De haber seguido adelante el PLM, no habrían faltado algunos panegiristas oficiosos que presentarían como audaz o revolucionaria innovación lo que es una ocurrencia gravemente errónea. Abrir la puerta directamente a la ejecución forzosa sobre la base de documentos privados es algo que, por lo menos, merecería un debate extenso y a fondo, que no ha existido en torno al PLM. Pero llamar audaz reforma o revolucionaria novedad a una idea insensata es un método frecuente de defensa y contraataque. La insolencia altanera con que este método se aplica surte frecuentemente los efectos de acobardamiento que se pretenden.

Habría también, conforme al PLM, cambios en la ejecución forzosa en el ámbito de la Justicia administrativa. Conforme al apartado 2 de la Disposición Adicional tercera del PLM, el acuerdo alcanzado tras una mediación respecto de asunto inicialmente sometido a los tribunales contencioso-administrativos (mediación a la que nos referimos anteriormente) se equipararía a una sentencia de condena dineraria a la Administración por adición, en el art. 106 LJCA,[5] de un apartado 7 nuevo, del siguiente tenor: “7. Este procedimiento será de aplicación cuando el crédito frente a la Administración se reconociera en un acuerdo alcanzado según lo previsto en el artículo 77 o estuviere impuesto por un laudo arbitral.”

Esta equiparación es de menor gravedad a la proyectada en asuntos civiles y mercantiles, puesto que, de una parte, uno de los litigantes es una Administración pública y, por otro lado, conforme al art. 77 LJCA en su texto modificado por el PLM, el acuerdo habría de ser homologado por el Tribunal, lo que sin duda no se hará sin que a éste le conste la voluntad concorde de ambas partes. Lo grave, aquí, es lo que señalamos al final del subepígrafe anterior, esto es, el incremento inicuo de las dificultades para lograr que las Administraciones públicas hagan frente a sus responsabilidades pecuniarias.

V.- Conclusión

Espero haber dejado claramente expuesta mi opinión acerca del grave error de enfoque que sufren quienes se afanan en promover esta forma de componer controversias, que imaginan (porque domina una gran imaginación voluntarista, si no es cinismo demagógico) un remedio mágico para compensar carencias de la Justicia, cuando procedería aplicarse a aminorar seriamente esas carencias.
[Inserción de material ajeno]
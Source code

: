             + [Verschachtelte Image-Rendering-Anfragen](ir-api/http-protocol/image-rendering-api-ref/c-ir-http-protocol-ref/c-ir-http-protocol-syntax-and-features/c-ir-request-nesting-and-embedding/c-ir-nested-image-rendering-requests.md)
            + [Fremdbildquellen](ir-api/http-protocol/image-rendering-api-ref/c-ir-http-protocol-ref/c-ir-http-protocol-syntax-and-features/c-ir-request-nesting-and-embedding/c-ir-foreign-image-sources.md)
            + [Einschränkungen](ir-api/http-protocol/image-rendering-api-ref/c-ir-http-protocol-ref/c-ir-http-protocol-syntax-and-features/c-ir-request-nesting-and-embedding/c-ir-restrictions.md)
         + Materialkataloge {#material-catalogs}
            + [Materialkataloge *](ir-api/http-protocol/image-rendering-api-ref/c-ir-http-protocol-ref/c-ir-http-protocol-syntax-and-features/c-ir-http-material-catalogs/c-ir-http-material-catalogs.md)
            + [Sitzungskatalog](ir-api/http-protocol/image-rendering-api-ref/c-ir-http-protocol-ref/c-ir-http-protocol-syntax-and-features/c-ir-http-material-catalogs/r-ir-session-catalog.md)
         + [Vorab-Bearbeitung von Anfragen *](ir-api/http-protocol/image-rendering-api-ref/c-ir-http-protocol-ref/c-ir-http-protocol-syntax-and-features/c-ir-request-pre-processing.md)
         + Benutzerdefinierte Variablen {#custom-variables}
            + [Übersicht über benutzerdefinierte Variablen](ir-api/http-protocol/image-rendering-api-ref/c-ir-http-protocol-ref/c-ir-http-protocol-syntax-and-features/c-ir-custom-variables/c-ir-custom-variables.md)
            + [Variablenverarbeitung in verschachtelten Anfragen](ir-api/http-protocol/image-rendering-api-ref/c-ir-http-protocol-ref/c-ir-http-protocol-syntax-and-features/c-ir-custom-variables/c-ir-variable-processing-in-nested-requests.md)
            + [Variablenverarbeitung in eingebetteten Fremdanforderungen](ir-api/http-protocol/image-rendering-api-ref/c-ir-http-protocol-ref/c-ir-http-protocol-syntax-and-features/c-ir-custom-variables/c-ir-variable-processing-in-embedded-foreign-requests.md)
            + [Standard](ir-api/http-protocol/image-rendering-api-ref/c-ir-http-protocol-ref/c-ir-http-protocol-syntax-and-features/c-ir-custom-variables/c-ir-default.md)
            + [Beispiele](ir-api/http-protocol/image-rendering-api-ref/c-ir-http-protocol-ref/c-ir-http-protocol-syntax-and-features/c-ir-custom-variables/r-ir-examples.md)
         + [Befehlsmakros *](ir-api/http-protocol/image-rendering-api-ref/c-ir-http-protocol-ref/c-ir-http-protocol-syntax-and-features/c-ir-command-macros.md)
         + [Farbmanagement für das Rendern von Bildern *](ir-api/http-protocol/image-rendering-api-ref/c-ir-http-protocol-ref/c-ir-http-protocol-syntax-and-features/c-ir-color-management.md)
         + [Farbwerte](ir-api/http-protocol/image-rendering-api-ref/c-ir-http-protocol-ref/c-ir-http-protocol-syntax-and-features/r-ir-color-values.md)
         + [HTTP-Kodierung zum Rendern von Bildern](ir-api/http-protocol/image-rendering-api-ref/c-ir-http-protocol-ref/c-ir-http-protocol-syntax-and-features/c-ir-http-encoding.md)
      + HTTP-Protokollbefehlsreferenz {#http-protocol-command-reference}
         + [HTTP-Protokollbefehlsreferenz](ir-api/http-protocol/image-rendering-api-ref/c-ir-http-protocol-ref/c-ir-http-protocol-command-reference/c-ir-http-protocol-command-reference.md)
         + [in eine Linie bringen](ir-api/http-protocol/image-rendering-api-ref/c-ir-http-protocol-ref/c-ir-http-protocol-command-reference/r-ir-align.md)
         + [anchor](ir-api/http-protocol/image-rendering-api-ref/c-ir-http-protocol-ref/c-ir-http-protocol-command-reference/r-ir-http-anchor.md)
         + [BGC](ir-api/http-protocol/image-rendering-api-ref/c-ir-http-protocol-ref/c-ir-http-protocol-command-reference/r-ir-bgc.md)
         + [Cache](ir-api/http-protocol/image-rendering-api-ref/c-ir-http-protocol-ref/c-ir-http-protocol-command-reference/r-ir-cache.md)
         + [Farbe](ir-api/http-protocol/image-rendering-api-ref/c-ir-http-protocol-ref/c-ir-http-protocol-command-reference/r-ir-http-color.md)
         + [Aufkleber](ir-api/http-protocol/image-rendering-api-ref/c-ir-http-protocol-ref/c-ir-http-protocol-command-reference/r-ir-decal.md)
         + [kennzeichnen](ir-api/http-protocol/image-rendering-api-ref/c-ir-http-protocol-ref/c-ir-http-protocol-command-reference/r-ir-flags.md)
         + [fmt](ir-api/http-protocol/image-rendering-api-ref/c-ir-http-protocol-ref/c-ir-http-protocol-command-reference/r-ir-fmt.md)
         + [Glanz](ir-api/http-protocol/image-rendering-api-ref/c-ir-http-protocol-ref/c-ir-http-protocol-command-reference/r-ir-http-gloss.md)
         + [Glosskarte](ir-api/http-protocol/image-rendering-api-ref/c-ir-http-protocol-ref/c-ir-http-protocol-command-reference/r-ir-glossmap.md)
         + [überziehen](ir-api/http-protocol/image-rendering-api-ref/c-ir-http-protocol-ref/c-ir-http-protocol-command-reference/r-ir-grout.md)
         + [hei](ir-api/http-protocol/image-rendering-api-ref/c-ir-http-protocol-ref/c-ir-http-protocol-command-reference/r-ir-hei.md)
Habrán notado, supongo, que la ausencia de un nivel aceptable de técnica jurídica y legislativa es compañera natural del voluntarismo (o la demagogia). Subrayo, por último, que ni ese Proyecto de Ley ni ningún otro similar merecen por mi parte un pronóstico de éxito, no ya en cuanto a producir una disminución de la litigiosidad propiamente jurisdiccional, sino ni siquiera en cuanto a que se recurra más a la mediación para poner fin a controversias civiles o mercantiles.



[1] El proyectado precepto nuevo continuaría en los siguientes términos: “Los representantes de las Administraciones públicas demandadas necesitarán la autorización oportuna para llevar a efecto la transacción, con arreglo a las normas que regulan la disposición de la acción por parte de los mismos.
2. El intento de conciliación o mediación, siempre que se sujete al procedimiento previsto en la ley o, en su caso, cuando todas las partes personadas lo soliciten suspenderá el curso de las actuaciones, a cuya terminación las partes informarán al tribunal del resultado del procedimiento que hubieren seguido. Aunque se reanude el proceso, el tribunal admitirá el acuerdo que se alcance posteriormente siempre que tenga lugar en cualquier momento anterior al día en que el pleito haya sido declarado concluso para sentencia.
3. Si las partes llegaran a un acuerdo que implique la desaparición de la controversia, el Juez o Tribunal dictará auto declarando terminado el procedimiento, siempre que lo acordado no fuera manifiestamente contrario al ordenamiento jurídico ni lesivo del interés público o de terceros.»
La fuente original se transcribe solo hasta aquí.